Il risultato è diverso se i Paesi europei mantengono un’area di libero scambio tra di loro
Nell’esempio di cui sopra, le esportazioni italiane di prodotti tessili rimarrebbero libere e senza dazi verso il resto del continente, che è tuttora il più ampio mercato globale, e soffrirebbero dunque di meno dell’aumento globale di dazi. Quanto ai cellulari, le nuove restrizioni creerebbero un incentivo da parte dei produttori americani, coreani o cinesi, a produrre anche in Europa, proprio per la dimensione del mercato interno, con effetti favorevoli per l’occupazione nel continente. In sintesi, i maggiori perdenti di una nuova fase di protezionismo globale sarebbero i Paesi più piccoli e più aperti al commercio internazionale, ossia i Paesi europei. E il problema può solo aggravarsi col tempo, dato che la loro dimensione relativa è destinata a calare, se non altro per effetto della diversa dinamica demografica. Nel 2015, ad esempio, l’Italia produceva poco meno del 2% del reddito mondiale, meno della metà rispetto al 1990. Sulla base delle tendenze in atto, tra due decadi la quota italiana è prevista scendere sotto l’1%. I Paesi più grandi, con produzione diversificata e un ampio mercato interno, come Usa, Cina, India e i Paesi che con loro cercherebbero di sviluppare nuove alleanze commerciali, riuscirebbero a contenere i costi derivanti dai maggiori dazi e ad attrarre investimenti per sviluppare la produzione nazionale.

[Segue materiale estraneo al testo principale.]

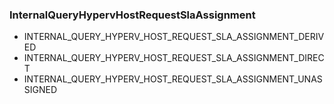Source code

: ### InternalQueryHypervHostRequestSlaAssignment
- INTERNAL_QUERY_HYPERV_HOST_REQUEST_SLA_ASSIGNMENT_DERIVED
- INTERNAL_QUERY_HYPERV_HOST_REQUEST_SLA_ASSIGNMENT_DIRECT
- INTERNAL_QUERY_HYPERV_HOST_REQUEST_SLA_ASSIGNMENT_UNASSIGNED
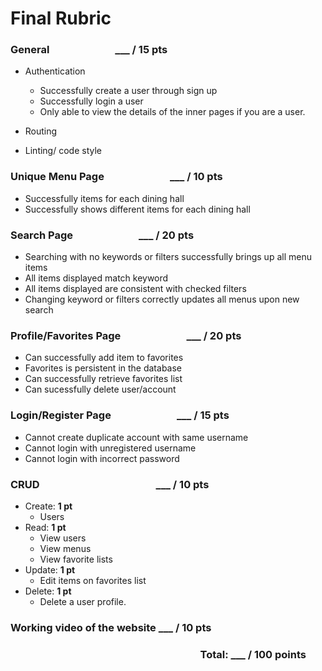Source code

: # Final Rubric

### General &emsp; &emsp; &emsp; &emsp; &emsp; ___ / 15 pts

- Authentication
  - Successfully create a user through sign up
  - Successfully login a user
  - Only able to view the details of the inner pages if you are a user.
 
- Routing
- Linting/ code style

### Unique Menu Page &emsp; &emsp; &emsp; &emsp; &emsp; ___ / 10 pts
- Successfully items for each dining hall
- Successfully shows different items for each dining hall

### Search Page &emsp; &emsp; &emsp; &emsp; &emsp; ___ / 20 pts
- Searching with no keywords or filters successfully brings up all menu items
- All items displayed match keyword
- All items displayed are consistent with checked filters
- Changing keyword or filters correctly updates all menus upon new search

### Profile/Favorites Page &emsp; &emsp; &emsp; &emsp; &emsp; ___ / 20 pts
- Can successfully add item to favorites
- Favorites is persistent in the database
- Can successfully retrieve favorites list
- Can sucessfully delete user/account

### Login/Register Page &emsp; &emsp; &emsp; &emsp; &emsp; ___ / 15 pts
- Cannot create duplicate account with same username
- Cannot login with unregistered username
- Cannot login with incorrect password

### CRUD &emsp; &emsp; &emsp; &emsp; &emsp; &emsp; &emsp; &emsp; &emsp;  ___ / 10 pts									
- Create: **1 pt**
  - Users
- Read: **1 pt**
  - View users
  - View menus
  - View favorite lists
- Update: **1 pt**
  - Edit items on favorites list
- Delete: **1 pt**
  - Delete a user profile.

### Working video of the website ___ / 10 pts

### &emsp; &emsp; &emsp; &emsp; &emsp; &emsp; &emsp; &emsp; &emsp; &emsp; &emsp; &emsp; &emsp; &emsp; &emsp; Total:  ___ / 100 points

Le implicazioni per i Paesi europei — Italia inclusa — sono ovvie
Affrontare da soli il rischio di una nuova ondata protezionistica sarebbe un suicidio. Solo mantenendo l’unità, condividendo la sovranità — anzi rafforzandola — l’Europa ha la dimensione necessaria per stare al tavolo con gli altri principali attori globali, e proteggere i propri interessi in un mondo che rischia di diventare più conflittuale. «America first» rischia di essere una trappola per i Paesi europei, presi singolarmente, nella quale possono non cadere solo se rispondono uniti con «Europa first». Basta leggere i libri di storia per ricordarsi come il declino economico delle nazioni europee sia cominciato dopo il primo conflitto mondiale del secolo scorso, con le reazioni nazionalistiche di politica economica degli anni 1930 che hanno attivato un circuito perverso di svalutazioni competitive delle monete e di diffuso protezionismo. Lasciare da parte la bandiera dell’Europa, in un momento così critico a livello globale, sarebbe un errore grave, che le future generazioni non ci perdonerebbero.